Anomalies: Listening to your secondaries with Service Fabric

Posted on October 02, 2017 · 3 mins read · tagged with: #anomalies #Service Fabric

This is the second post in the series describing different anomalies you may run into using modern databases or other storage systems.

Just turn this on

This story has a similar beginning as the last one. It starts when one of developers working on a project built with ServiceFabric finds this property ListenOnSecondary and enables this feature. After all, if now every node in my cluster can answer queries sent by other parts, that should be good, right? I meant, it’s even more than good! We’re faster now!

Replication

To answer this, we need to dive a bit deeper . We need to know how Service Fabric internal storage works. Service Fabric provides a clustered storage. To ensure that your data are properly copied, it uses a replication protocol. In every single moment, there’s only one active master, the copy accepting all the write and read operations, replicating its data to all the secondary replicas. Because of various reasons, replicas that data are copied to, can be not always up to date. To give an example, imagine that we sent three commands to Service Fabric to write different pieces of data. Let’s take a look at the state

  • master: cmd1, cmd2, cmd3< /li>
  • replica2: cmd1, cmd2,
  • replica3: cmd1, cmd2, cmd3

Eventually, replica2 will receive the missing cmd3, but depending on you hardware (disks, network), there can be a constant small lag, where it has some of the operations not replicated yet.
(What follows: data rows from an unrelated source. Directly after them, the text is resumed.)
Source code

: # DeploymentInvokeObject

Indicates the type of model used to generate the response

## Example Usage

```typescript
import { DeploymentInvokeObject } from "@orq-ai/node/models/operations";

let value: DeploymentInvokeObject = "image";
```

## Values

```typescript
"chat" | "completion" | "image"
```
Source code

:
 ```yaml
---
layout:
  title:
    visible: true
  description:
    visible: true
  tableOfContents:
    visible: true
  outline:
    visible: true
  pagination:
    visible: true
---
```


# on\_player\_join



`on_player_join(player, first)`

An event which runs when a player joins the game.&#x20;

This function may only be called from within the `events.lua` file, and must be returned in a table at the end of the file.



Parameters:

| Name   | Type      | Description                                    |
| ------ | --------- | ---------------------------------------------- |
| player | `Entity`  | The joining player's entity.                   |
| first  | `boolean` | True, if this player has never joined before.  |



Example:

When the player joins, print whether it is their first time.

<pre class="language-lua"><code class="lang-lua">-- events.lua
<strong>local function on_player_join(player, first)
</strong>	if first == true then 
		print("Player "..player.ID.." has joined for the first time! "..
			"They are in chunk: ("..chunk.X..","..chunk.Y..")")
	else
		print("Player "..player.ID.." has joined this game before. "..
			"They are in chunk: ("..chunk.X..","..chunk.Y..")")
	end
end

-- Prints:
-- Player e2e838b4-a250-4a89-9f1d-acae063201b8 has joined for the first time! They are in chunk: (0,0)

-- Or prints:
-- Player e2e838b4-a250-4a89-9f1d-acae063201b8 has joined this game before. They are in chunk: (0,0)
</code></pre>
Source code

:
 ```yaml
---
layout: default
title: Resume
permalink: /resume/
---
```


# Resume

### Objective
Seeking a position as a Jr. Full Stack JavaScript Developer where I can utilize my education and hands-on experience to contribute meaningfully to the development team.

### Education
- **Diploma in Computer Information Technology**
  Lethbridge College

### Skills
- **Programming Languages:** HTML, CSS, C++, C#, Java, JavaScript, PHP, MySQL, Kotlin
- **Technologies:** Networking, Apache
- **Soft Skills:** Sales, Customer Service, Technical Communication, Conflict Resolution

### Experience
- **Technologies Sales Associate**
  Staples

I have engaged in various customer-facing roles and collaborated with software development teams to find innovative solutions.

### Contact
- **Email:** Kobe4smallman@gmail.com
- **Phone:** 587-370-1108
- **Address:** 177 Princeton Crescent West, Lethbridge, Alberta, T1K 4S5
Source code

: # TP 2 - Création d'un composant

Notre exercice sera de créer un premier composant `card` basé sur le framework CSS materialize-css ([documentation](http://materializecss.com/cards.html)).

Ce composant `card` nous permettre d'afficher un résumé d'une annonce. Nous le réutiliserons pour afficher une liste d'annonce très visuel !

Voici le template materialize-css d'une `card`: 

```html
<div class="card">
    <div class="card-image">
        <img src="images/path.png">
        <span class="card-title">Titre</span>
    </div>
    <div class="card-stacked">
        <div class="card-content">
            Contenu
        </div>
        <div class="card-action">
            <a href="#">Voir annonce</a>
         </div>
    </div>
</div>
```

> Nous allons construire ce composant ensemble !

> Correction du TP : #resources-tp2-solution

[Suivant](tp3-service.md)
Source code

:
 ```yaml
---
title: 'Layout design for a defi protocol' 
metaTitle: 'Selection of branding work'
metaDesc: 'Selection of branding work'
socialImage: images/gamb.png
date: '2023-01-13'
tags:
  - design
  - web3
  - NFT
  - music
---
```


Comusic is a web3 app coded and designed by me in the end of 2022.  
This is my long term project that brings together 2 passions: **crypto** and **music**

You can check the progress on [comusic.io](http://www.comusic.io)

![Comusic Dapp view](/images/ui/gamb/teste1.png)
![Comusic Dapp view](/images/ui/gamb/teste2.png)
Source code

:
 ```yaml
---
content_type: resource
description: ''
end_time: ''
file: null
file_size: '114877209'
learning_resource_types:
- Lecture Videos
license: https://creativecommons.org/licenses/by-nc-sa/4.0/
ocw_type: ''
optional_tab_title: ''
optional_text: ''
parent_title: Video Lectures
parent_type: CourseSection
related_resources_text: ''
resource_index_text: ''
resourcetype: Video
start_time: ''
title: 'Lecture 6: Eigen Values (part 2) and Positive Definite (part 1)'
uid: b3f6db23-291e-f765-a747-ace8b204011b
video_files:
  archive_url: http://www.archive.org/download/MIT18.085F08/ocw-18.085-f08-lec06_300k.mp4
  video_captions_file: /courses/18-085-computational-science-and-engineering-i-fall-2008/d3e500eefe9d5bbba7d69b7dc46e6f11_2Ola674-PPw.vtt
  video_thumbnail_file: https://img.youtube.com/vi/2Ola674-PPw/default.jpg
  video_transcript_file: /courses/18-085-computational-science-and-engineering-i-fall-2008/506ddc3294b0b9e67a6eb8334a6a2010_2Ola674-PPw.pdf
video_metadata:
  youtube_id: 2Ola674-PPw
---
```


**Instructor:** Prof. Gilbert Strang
Now, after seeing this example of how replication works and noticing that the state on replicas might be occasionally stale, can we turn on ListenOnSecondary that easily?

It depends (TM)

There is no straight answer to this. If your user first calls an action that might result in a write, and then, almost-immediately, queries for the data, they might not see their writes, which are replicated with some lag.
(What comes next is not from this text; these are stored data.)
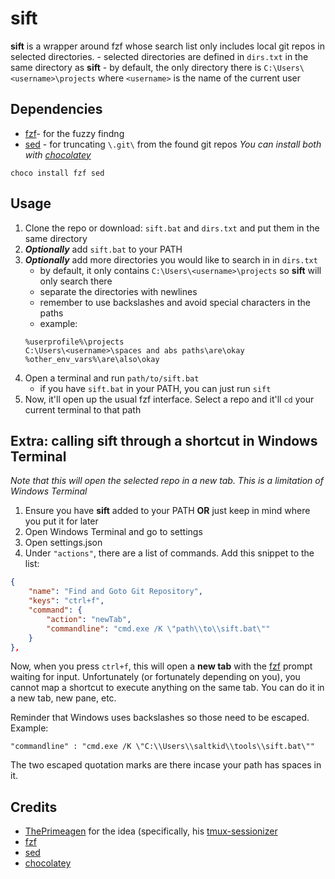 # sift
**sift** is a wrapper around fzf whose search list only includes local git repos in selected directories.
    - selected directories are defined in `dirs.txt` in the same directory as **sift**
    - by default, the only directory there is `C:\Users\<username>\projects` where `<username>` is the name of the current user

## Dependencies
- [fzf](https://github.com/junegunn/fzf)- for the fuzzy findng
- [sed](https://github.com/mbuilov/sed-windows) - for truncating `\.git\` from the found git repos
*You can install both with [chocolatey](https://chocolatey.org/)*
```
choco install fzf sed
```

## Usage
1. Clone the repo or download: `sift.bat` and `dirs.txt` and put them in the same directory
2. ***Optionally*** add `sift.bat` to your PATH
3. ***Optionally*** add more directories you would like to search in in `dirs.txt`
    - by default, it only contains `C:\Users\<username>\projects` so **sift** will only search there
    - separate the directories with newlines
    - remember to use backslashes and avoid special characters in the paths
    - example:
    ```
    %userprofile%\projects
    C:\Users\<username>\spaces and abs paths\are\okay
    %other_env_vars%\are\also\okay
    ```
4. Open a terminal and run `path/to/sift.bat`
    - if you have `sift.bat` in your PATH, you can just run `sift`
5. Now, it'll open up the usual fzf interface. Select a repo and it'll `cd` your current terminal to that path

## Extra: calling sift through a shortcut in Windows Terminal
*Note that this will open the selected repo in a new tab. This is a limitation of Windows Terminal*
1. Ensure you have **sift** added to your PATH **OR** just keep in mind where you put it for later
2. Open Windows Terminal and go to settings
3. Open settings.json
4. Under `"actions"`, there are a list of commands. Add this snippet to the list:
```json
{
    "name": "Find and Goto Git Repository",
    "keys": "ctrl+f",
    "command": {
        "action": "newTab",
        "commandline": "cmd.exe /K \"path\\to\\sift.bat\""
    }
},
```
Now, when you press `ctrl+f`, this will open a **new tab** with the [fzf](https://github.com/junegunn/fzf) prompt waiting for input. Unfortunately (or fortunately depending on you), you cannot map a shortcut to execute anything on the same tab. You can do it in a new tab, new pane, etc.

Reminder that Windows uses backslashes so those need to be escaped. Example:

```
"commandline" : "cmd.exe /K \"C:\\Users\\saltkid\\tools\\sift.bat\""
```
The two escaped quotation marks are there incase your path has spaces in it.

## Credits
- [ThePrimeagen](https://github.com/ThePrimeagen) for the idea (specifically, his [tmux-sessionizer](https://github.com/ThePrimeagen/.dotfiles/blob/master/bin/.local/scripts/tmux-sessionizer)
- [fzf](https://github.com/junegunn/fzf)
- [sed](https://github.com/mbuilov/sed-windows)
- [chocolatey](https://chocolatey.org/)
If your writes are not followed with reads, and you always cheat by updating the view for the user as it would be, if data were read from the store, then, you might not run into a problem.
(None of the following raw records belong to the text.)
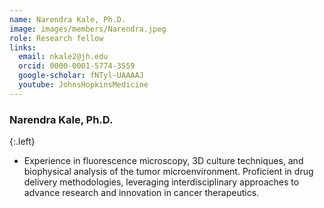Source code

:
 ```yaml
---
name: Narendra Kale, Ph.D.
image: images/members/Narendra.jpeg
role: Research fellow
links:
  email: nkale2@jh.edu
  orcid: 0000-0001-5774-3559
  google-scholar: fNTyl-UAAAAJ
  youtube: JohnsHopkinsMedicine
---
```


### Narendra Kale, Ph.D.
{:.left}

-  Experience in fluorescence microscopy, 3D culture techniques, and biophysical analysis of the tumor microenvironment. Proficient in drug delivery methodologies, leveraging interdisciplinary approaches to advance research and innovation in cancer therapeutics.
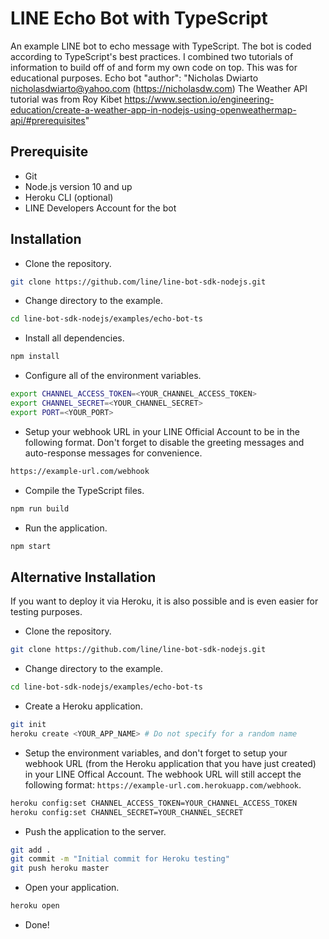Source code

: # LINE Echo Bot with TypeScript

An example LINE bot to echo message with TypeScript. The bot is coded according to TypeScript's best practices.
I combined two tutorials of information to build off of and form my own code on top. This was for educational purposes.
Echo bot "author": "Nicholas Dwiarto <nicholasdwiarto@yahoo.com> (https://nicholasdw.com) 
The Weather API tutorial was from Roy Kibet https://www.section.io/engineering-education/create-a-weather-app-in-nodejs-using-openweathermap-api/#prerequisites"


## Prerequisite

- Git
- Node.js version 10 and up
- Heroku CLI (optional)
- LINE Developers Account for the bot

## Installation

- Clone the repository.

```bash
git clone https://github.com/line/line-bot-sdk-nodejs.git
```

- Change directory to the example.

```bash
cd line-bot-sdk-nodejs/examples/echo-bot-ts
```

- Install all dependencies.

```bash
npm install
```

- Configure all of the environment variables.

```bash
export CHANNEL_ACCESS_TOKEN=<YOUR_CHANNEL_ACCESS_TOKEN>
export CHANNEL_SECRET=<YOUR_CHANNEL_SECRET>
export PORT=<YOUR_PORT>
```

- Setup your webhook URL in your LINE Official Account to be in the following format. Don't forget to disable the greeting messages and auto-response messages for convenience.

```bash
https://example-url.com/webhook
```

- Compile the TypeScript files.

```bash
npm run build
```

- Run the application.

```bash
npm start
```

## Alternative Installation

If you want to deploy it via Heroku, it is also possible and is even easier for testing purposes.

- Clone the repository.

```bash
git clone https://github.com/line/line-bot-sdk-nodejs.git
```

- Change directory to the example.

```bash
cd line-bot-sdk-nodejs/examples/echo-bot-ts
```

- Create a Heroku application.

```bash
git init
heroku create <YOUR_APP_NAME> # Do not specify for a random name
```

- Setup the environment variables, and don't forget to setup your webhook URL (from the Heroku application that you have just created) in your LINE Offical Account. The webhook URL will still accept the following format: `https://example-url.com.herokuapp.com/webhook`.

```bash
heroku config:set CHANNEL_ACCESS_TOKEN=YOUR_CHANNEL_ACCESS_TOKEN
heroku config:set CHANNEL_SECRET=YOUR_CHANNEL_SECRET
```

- Push the application to the server.

```bash
git add .
git commit -m "Initial commit for Heroku testing"
git push heroku master
```

- Open your application.

```bash
heroku open
```

- Done!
Unfortunately, before switching on this small flag, you should think about concerns I raised above.

Wrapping up

Unfortunately for us, we’ve been given a very powerful option, configured with a single call to a method. Now, we can enable reading potentially stale data to gain bigger query throughput. It’s still up to us, whether we want to do it and whether we can do it, being given the environment and the architecture our solution lives in.